◆ **Exercise description**
The answer must restate every entry exactly as it appears.

◆ **Record extracts**

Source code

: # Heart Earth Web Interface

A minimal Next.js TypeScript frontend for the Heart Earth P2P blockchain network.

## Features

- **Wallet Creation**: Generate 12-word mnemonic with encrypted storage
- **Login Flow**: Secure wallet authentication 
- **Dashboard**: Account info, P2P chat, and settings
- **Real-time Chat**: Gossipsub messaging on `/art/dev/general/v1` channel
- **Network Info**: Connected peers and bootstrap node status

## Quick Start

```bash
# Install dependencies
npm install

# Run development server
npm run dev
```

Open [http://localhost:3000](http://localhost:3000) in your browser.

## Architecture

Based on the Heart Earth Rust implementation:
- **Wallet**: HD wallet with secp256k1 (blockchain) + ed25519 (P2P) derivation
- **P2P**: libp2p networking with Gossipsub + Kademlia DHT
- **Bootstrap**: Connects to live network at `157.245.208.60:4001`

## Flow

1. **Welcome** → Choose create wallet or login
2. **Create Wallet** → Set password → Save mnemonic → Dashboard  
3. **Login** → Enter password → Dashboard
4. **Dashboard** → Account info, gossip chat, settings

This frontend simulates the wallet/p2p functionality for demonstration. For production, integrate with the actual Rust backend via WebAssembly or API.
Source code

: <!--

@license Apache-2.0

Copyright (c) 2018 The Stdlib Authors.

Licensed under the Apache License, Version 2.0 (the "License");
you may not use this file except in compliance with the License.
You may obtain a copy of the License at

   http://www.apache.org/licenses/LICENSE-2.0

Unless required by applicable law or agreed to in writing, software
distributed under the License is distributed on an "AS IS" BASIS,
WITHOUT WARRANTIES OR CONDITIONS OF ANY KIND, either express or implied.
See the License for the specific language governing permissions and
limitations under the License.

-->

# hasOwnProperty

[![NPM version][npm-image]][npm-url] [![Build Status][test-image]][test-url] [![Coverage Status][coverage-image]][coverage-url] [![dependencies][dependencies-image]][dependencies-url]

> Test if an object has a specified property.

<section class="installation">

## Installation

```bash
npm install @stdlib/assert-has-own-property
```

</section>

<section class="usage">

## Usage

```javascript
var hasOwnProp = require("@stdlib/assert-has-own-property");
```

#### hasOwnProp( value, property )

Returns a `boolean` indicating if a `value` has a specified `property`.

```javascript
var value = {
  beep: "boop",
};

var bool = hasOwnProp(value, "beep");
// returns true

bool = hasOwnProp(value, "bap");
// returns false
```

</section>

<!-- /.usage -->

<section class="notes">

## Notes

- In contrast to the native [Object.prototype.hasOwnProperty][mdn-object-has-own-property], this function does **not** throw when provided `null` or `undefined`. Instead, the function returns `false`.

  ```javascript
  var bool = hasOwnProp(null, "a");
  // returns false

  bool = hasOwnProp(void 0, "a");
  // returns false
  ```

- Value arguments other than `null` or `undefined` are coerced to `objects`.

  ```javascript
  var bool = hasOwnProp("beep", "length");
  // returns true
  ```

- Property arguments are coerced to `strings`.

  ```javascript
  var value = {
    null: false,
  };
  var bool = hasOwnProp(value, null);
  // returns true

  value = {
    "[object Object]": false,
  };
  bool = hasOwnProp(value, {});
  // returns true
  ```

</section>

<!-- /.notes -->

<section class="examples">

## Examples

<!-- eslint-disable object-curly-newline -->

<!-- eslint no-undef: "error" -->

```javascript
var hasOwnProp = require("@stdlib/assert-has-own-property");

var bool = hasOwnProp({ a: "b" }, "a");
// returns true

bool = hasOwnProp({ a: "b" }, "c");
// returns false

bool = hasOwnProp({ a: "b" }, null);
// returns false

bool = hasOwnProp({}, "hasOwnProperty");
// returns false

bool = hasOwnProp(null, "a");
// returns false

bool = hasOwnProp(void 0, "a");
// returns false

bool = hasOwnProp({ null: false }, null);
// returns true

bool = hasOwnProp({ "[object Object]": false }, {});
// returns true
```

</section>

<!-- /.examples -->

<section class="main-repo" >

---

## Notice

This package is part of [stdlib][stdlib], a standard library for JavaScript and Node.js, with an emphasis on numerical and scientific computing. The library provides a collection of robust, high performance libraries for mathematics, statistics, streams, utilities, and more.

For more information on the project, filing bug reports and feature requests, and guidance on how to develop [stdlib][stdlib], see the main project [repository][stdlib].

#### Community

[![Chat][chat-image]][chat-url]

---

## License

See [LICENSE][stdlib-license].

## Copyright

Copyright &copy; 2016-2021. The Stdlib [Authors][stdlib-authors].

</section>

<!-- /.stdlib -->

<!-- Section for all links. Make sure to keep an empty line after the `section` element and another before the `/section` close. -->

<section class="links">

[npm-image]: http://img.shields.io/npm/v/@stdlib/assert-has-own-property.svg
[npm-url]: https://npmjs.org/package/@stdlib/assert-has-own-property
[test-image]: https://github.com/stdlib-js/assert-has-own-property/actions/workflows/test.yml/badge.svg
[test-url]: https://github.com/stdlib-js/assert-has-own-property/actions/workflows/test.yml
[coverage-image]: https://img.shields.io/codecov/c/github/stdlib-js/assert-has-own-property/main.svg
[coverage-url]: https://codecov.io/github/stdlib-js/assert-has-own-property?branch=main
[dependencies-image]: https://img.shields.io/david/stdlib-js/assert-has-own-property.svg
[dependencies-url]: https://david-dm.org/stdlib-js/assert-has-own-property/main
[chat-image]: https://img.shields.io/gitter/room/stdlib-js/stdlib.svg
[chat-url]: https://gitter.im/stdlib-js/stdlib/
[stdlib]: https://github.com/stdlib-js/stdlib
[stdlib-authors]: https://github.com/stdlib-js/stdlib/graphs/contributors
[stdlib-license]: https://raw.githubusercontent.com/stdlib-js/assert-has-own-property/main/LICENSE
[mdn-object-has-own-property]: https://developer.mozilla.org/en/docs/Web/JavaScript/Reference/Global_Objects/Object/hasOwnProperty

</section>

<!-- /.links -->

◆ **Your response**
Source code

: # Heart Earth Web Interface

A minimal Next.js TypeScript frontend for the Heart Earth P2P blockchain network.

## Features

- **Wallet Creation**: Generate 12-word mnemonic with encrypted storage
- **Login Flow**: Secure wallet authentication 
- **Dashboard**: Account info, P2P chat, and settings
- **Real-time Chat**: Gossipsub messaging on `/art/dev/general/v1` channel
- **Network Info**: Connected peers and bootstrap node status

## Quick Start

```bash
# Install dependencies
npm install

# Run development server
npm run dev
```

Open [http://localhost:3000](http://localhost:3000) in your browser.

## Architecture

Based on the Heart Earth Rust implementation:
- **Wallet**: HD wallet with secp256k1 (blockchain) + ed25519 (P2P) derivation
- **P2P**: libp2p networking with Gossipsub + Kademlia DHT
- **Bootstrap**: Connects to live network at `157.245.208.60:4001`

## Flow

1. **Welcome** → Choose create wallet or login
2. **Create Wallet** → Set password → Save mnemonic → Dashboard  
3. **Login** → Enter password → Dashboard
4. **Dashboard** → Account info, gossip chat, settings

This frontend simulates the wallet/p2p functionality for demonstration. For production, integrate with the actual Rust backend via WebAssembly or API.
Source code

: <!--

@license Apache-2.0

Copyright (c) 2018 The Stdlib Authors.

Licensed under the Apache License, Version 2.0 (the "License");
you may not use this file except in compliance with the License.
You may obtain a copy of the License at

   http://www.apache.org/licenses/LICENSE-2.0

Unless required by applicable law or agreed to in writing, software
distributed under the License is distributed on an "AS IS" BASIS,
WITHOUT WARRANTIES OR CONDITIONS OF ANY KIND, either express or implied.
See the License for the specific language governing permissions and
limitations under the License.

-->

# hasOwnProperty

[![NPM version][npm-image]][npm-url] [![Build Status][test-image]][test-url] [![Coverage Status][coverage-image]][coverage-url] [![dependencies][dependencies-image]][dependencies-url]

> Test if an object has a specified property.

<section class="installation">

## Installation

```bash
npm install @stdlib/assert-has-own-property
```

</section>

<section class="usage">

## Usage

```javascript
var hasOwnProp = require("@stdlib/assert-has-own-property");
```

#### hasOwnProp( value, property )

Returns a `boolean` indicating if a `value` has a specified `property`.

```javascript
var value = {
  beep: "boop",
};

var bool = hasOwnProp(value, "beep");
// returns true

bool = hasOwnProp(value, "bap");
// returns false
```

</section>

<!-- /.usage -->

<section class="notes">

## Notes

- In contrast to the native [Object.prototype.hasOwnProperty][mdn-object-has-own-property], this function does **not** throw when provided `null` or `undefined`. Instead, the function returns `false`.

  ```javascript
  var bool = hasOwnProp(null, "a");
  // returns false

  bool = hasOwnProp(void 0, "a");
  // returns false
  ```

- Value arguments other than `null` or `undefined` are coerced to `objects`.

  ```javascript
  var bool = hasOwnProp("beep", "length");
  // returns true
  ```

- Property arguments are coerced to `strings`.

  ```javascript
  var value = {
    null: false,
  };
  var bool = hasOwnProp(value, null);
  // returns true

  value = {
    "[object Object]": false,
  };
  bool = hasOwnProp(value, {});
  // returns true
  ```

</section>

<!-- /.notes -->

<section class="examples">

## Examples

<!-- eslint-disable object-curly-newline -->

<!-- eslint no-undef: "error" -->

```javascript
var hasOwnProp = require("@stdlib/assert-has-own-property");

var bool = hasOwnProp({ a: "b" }, "a");
// returns true

bool = hasOwnProp({ a: "b" }, "c");
// returns false

bool = hasOwnProp({ a: "b" }, null);
// returns false

bool = hasOwnProp({}, "hasOwnProperty");
// returns false

bool = hasOwnProp(null, "a");
// returns false

bool = hasOwnProp(void 0, "a");
// returns false

bool = hasOwnProp({ null: false }, null);
// returns true

bool = hasOwnProp({ "[object Object]": false }, {});
// returns true
```

</section>

<!-- /.examples -->

<section class="main-repo" >

---

## Notice

This package is part of [stdlib][stdlib], a standard library for JavaScript and Node.js, with an emphasis on numerical and scientific computing. The library provides a collection of robust, high performance libraries for mathematics, statistics, streams, utilities, and more.

For more information on the project, filing bug reports and feature requests, and guidance on how to develop [stdlib][stdlib], see the main project [repository][stdlib].

#### Community

[![Chat][chat-image]][chat-url]

---

## License

See [LICENSE][stdlib-license].

## Copyright

Copyright &copy; 2016-2021. The Stdlib [Authors][stdlib-authors].

</section>

<!-- /.stdlib -->

<!-- Section for all links. Make sure to keep an empty line after the `section` element and another before the `/section` close. -->

<section class="links">

[npm-image]: http://img.shields.io/npm/v/@stdlib/assert-has-own-property.svg
[npm-url]: https://npmjs.org/package/@stdlib/assert-has-own-property
[test-image]: https://github.com/stdlib-js/assert-has-own-property/actions/workflows/test.yml/badge.svg
[test-url]: https://github.com/stdlib-js/assert-has-own-property/actions/workflows/test.yml
[coverage-image]: https://img.shields.io/codecov/c/github/stdlib-js/assert-has-own-property/main.svg
[coverage-url]: https://codecov.io/github/stdlib-js/assert-has-own-property?branch=main
[dependencies-image]: https://img.shields.io/david/stdlib-js/assert-has-own-property.svg
[dependencies-url]: https://david-dm.org/stdlib-js/assert-has-own-property/main
[chat-image]: https://img.shields.io/gitter/room/stdlib-js/stdlib.svg
[chat-url]: https://gitter.im/stdlib-js/stdlib/
[stdlib]: https://github.com/stdlib-js/stdlib
[stdlib-authors]: https://github.com/stdlib-js/stdlib/graphs/contributors
[stdlib-license]: https://raw.githubusercontent.com/stdlib-js/assert-has-own-property/main/LICENSE
[mdn-object-has-own-property]: https://developer.mozilla.org/en/docs/Web/JavaScript/Reference/Global_Objects/Object/hasOwnProperty

</section>

<!-- /.links -->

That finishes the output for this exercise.